_Work instructions_
Establish the number of lines below that contain the string "Metrics". State that number alone.

_Recorded information_

----

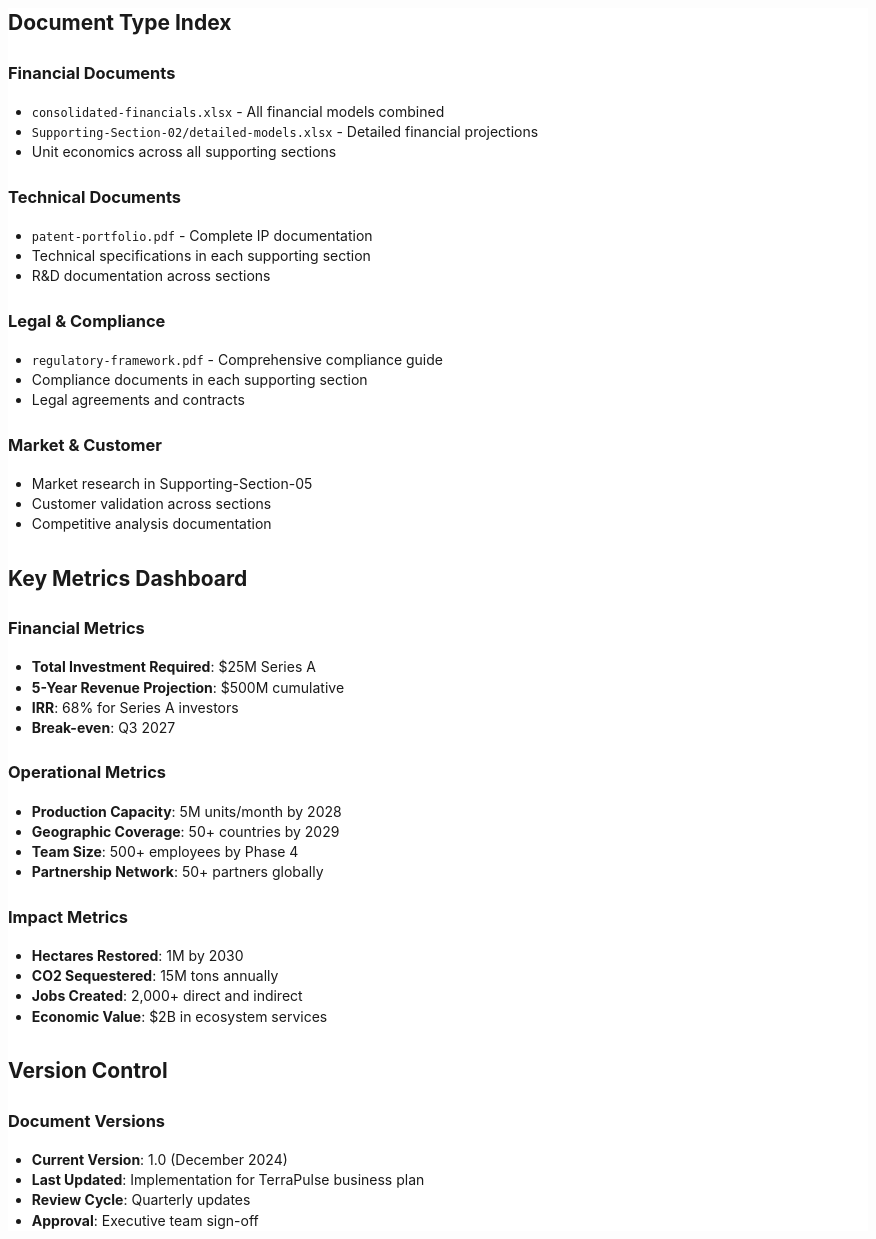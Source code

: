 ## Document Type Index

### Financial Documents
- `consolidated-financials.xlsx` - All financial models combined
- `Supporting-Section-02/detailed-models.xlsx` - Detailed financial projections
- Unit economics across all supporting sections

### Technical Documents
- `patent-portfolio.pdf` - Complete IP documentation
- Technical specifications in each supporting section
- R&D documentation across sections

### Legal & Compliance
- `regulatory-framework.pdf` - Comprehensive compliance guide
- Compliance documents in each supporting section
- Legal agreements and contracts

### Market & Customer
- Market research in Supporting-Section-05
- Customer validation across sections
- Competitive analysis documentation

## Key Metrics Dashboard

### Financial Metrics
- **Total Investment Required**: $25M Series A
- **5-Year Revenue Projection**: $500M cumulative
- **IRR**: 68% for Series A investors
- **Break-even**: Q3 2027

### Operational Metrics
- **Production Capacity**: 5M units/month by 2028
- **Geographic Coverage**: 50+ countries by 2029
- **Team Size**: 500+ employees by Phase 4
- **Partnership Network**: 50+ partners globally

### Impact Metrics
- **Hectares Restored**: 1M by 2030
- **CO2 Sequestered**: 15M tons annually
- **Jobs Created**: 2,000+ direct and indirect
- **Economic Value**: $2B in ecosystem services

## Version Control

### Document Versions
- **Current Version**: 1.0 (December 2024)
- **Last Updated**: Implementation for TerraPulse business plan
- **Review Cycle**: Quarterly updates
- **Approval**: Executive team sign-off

----

_Output of the exercise_
4